I remember it well. We were early on in planting City Campus Church. And we had a cookout at a park and met some folks. We hit it off with a family that was there. I have a unique 6th sense that can read people pretty accurately and I sensed that the family was Mormon.
It was either the 6th sense or the fact that all 6 of them had Utah shirts on and the kids were the most well behaved kids at the park.
But we hit it off and ended up having dinner with the parents a few weeks later. And Shaina and I were pretty sure they were Mormon and wouldn't be interested in planting C3 with us but we were hopeful there could be friendship.
We got to the restaurant and exchanged pleasantries and inevitably the "what do you" conversation came up and I shared that I was a church planter pastor. And the rest of the night turned into what I can best describe as a Mormon apologetic. Whatever evangelism training they'd ever received, they began to implement in hopes of converting us to their faith.
In an instant, we became an agenda.
To be fair...if they started asking questions about C3, we wouldn't have withheld our story and an invitation to join what God was doing...but I remember very distinctly leaving that meal with a bad taste in my mouth about being viewed as a project or a pawn rather than a person.
Church Planting has been a blast. I feel like at the moment of being hired, a list of 563 tasks was unleashed that needed to be accomplished. My specific wiring is all about tasks, so this process has hit a sweet spot for me. Do this. Accomplish that. Knock this out. Finish these. Have an agenda and git r dun.
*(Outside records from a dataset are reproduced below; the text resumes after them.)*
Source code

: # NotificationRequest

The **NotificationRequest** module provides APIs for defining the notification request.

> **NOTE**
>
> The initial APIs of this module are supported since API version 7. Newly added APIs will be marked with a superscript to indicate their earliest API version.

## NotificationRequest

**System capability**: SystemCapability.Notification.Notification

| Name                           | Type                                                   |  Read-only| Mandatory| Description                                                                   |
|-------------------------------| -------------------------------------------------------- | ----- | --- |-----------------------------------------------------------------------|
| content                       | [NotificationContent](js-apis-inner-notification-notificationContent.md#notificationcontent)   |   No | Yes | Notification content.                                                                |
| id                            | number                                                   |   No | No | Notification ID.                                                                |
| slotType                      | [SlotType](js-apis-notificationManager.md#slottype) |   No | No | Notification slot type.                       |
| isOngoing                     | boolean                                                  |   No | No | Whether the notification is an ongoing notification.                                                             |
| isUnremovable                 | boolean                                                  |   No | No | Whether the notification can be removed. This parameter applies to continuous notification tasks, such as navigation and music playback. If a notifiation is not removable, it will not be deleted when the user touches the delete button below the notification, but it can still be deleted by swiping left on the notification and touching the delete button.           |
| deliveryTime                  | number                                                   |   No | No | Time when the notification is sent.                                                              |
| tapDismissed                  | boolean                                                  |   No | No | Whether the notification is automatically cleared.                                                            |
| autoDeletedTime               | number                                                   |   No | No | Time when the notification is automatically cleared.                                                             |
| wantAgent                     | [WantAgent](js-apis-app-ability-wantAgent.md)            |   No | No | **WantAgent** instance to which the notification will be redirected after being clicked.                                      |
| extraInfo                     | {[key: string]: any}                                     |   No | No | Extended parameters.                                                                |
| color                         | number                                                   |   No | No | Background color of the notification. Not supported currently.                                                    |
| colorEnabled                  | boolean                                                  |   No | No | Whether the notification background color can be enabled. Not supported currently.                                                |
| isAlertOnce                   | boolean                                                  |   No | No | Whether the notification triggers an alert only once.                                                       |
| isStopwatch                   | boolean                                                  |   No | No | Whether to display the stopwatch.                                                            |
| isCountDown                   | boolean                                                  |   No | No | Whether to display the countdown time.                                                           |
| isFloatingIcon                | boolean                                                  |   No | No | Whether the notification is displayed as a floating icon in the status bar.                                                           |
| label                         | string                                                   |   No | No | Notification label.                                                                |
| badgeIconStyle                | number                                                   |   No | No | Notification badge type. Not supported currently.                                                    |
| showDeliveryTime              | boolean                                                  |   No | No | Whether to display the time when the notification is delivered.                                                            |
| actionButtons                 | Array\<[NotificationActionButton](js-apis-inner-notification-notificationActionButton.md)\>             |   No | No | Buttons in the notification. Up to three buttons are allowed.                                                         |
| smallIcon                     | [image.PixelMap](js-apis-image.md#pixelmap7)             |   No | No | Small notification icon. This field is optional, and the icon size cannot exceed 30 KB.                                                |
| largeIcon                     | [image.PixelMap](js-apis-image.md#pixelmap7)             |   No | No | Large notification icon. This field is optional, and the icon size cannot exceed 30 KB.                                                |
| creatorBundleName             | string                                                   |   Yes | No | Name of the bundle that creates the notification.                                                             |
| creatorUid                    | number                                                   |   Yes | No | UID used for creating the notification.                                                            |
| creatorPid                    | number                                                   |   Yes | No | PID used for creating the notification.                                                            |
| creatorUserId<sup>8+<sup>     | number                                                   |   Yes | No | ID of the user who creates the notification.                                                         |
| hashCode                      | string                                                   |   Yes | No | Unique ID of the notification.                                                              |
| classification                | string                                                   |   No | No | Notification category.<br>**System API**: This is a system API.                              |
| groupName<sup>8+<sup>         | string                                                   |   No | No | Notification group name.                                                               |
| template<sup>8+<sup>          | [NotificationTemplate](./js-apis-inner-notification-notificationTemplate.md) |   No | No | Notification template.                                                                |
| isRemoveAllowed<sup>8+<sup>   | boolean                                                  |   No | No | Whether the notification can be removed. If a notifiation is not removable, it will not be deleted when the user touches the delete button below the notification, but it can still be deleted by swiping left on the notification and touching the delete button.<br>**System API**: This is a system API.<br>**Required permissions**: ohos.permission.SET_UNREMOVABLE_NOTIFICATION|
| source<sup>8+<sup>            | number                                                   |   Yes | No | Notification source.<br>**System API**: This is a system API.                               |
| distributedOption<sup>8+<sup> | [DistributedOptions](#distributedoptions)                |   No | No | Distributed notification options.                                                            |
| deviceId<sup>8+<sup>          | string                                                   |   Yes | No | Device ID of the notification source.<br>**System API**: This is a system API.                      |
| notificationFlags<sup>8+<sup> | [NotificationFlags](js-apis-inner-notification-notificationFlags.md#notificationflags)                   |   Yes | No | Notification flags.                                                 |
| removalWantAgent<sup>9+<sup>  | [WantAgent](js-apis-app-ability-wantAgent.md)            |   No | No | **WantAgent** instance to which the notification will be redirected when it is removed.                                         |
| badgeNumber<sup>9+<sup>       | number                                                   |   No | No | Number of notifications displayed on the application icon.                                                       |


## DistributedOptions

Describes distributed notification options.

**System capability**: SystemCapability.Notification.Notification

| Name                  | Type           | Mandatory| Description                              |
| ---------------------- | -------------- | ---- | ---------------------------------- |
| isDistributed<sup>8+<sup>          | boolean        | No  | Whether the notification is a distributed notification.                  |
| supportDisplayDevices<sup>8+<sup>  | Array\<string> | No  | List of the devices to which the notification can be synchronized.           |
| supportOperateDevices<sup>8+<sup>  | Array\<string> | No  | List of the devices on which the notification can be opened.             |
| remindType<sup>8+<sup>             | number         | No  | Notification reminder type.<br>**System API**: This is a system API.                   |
What happened from there was that ever so subtly, all my relationships became tied to cost-benefit analysis. If they could help us, I'd invest. If we could help them, I'd invest. And every meeting, every connection, every get together was packed with purpose and plan. If someone did not seem interested in helping us tell the story, their value decreased. Of course I would never say that out loud, or perhaps even think it. But I communicated it with the access I gave them, the relational equity I'd give (or not give out).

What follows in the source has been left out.